## EXERCISE DIRECTIONS
With the line containing "Confusion Cleared**: Users" as the final line, restate exactly every line of the data below from the first one onward, and copy no pictures.

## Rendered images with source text
-=-=-

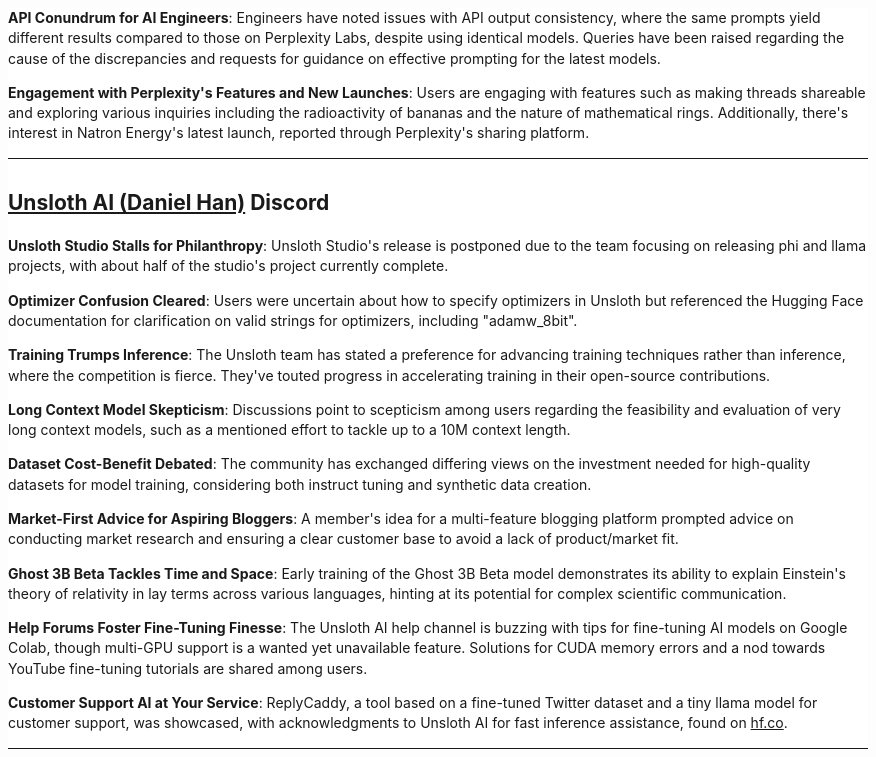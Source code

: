 **API Conundrum for AI Engineers**: Engineers have noted issues with API output consistency, where the same prompts yield different results compared to those on Perplexity Labs, despite using identical models. Queries have been raised regarding the cause of the discrepancies and requests for guidance on effective prompting for the latest models.

**Engagement with Perplexity's Features and New Launches**: Users are engaging with features such as making threads shareable and exploring various inquiries including the radioactivity of bananas and the nature of mathematical rings. Additionally, there's interest in Natron Energy's latest launch, reported through Perplexity's sharing platform.



---



## [Unsloth AI (Daniel Han)](https://discord.com/channels/1179035537009545276) Discord

**Unsloth Studio Stalls for Philanthropy**: Unsloth Studio's release is postponed due to the team focusing on releasing phi and llama projects, with about half of the studio's project currently complete.

**Optimizer Confusion Cleared**: Users were uncertain about how to specify optimizers in Unsloth but referenced the Hugging Face documentation for clarification on valid strings for optimizers, including "adamw_8bit".

**Training Trumps Inference**: The Unsloth team has stated a preference for advancing training techniques rather than inference, where the competition is fierce. They've touted progress in accelerating training in their open-source contributions.

**Long Context Model Skepticism**: Discussions point to scepticism among users regarding the feasibility and evaluation of very long context models, such as a mentioned effort to tackle up to a 10M context length.

**Dataset Cost-Benefit Debated**: The community has exchanged differing views on the investment needed for high-quality datasets for model training, considering both instruct tuning and synthetic data creation.

**Market-First Advice for Aspiring Bloggers**: A member's idea for a multi-feature blogging platform prompted advice on conducting market research and ensuring a clear customer base to avoid a lack of product/market fit.

**Ghost 3B Beta Tackles Time and Space**: Early training of the Ghost 3B Beta model demonstrates its ability to explain Einstein's theory of relativity in lay terms across various languages, hinting at its potential for complex scientific communication.

**Help Forums Foster Fine-Tuning Finesse**: The Unsloth AI help channel is buzzing with tips for fine-tuning AI models on Google Colab, though multi-GPU support is a wanted yet unavailable feature. Solutions for CUDA memory errors and a nod towards YouTube fine-tuning tutorials are shared among users.

**Customer Support AI at Your Service**: ReplyCaddy, a tool based on a fine-tuned Twitter dataset and a tiny llama model for customer support, was showcased, with acknowledgments to Unsloth AI for fast inference assistance, found on [hf.co](https://hf.co/spaces/jed-tiotuico/reply-caddy).



---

-=-=-

## SOLUTION
Source code

: **API Conundrum for AI Engineers**: Engineers have noted issues with API output consistency, where the same prompts yield different results compared to those on Perplexity Labs, despite using identical models. Queries have been raised regarding the cause of the discrepancies and requests for guidance on effective prompting for the latest models.

**Engagement with Perplexity's Features and New Launches**: Users are engaging with features such as making threads shareable and exploring various inquiries including the radioactivity of bananas and the nature of mathematical rings. Additionally, there's interest in Natron Energy's latest launch, reported through Perplexity's sharing platform.



---



## [Unsloth AI (Daniel Han)](https://discord.com/channels/1179035537009545276) Discord

**Unsloth Studio Stalls for Philanthropy**: Unsloth Studio's release is postponed due to the team focusing on releasing phi and llama projects, with about half of the studio's project currently complete.

**Optimizer Confusion Cleared**: Users were uncertain about how to specify optimizers in Unsloth but referenced the Hugging Face documentation for clarification on valid strings for optimizers, including "adamw_8bit".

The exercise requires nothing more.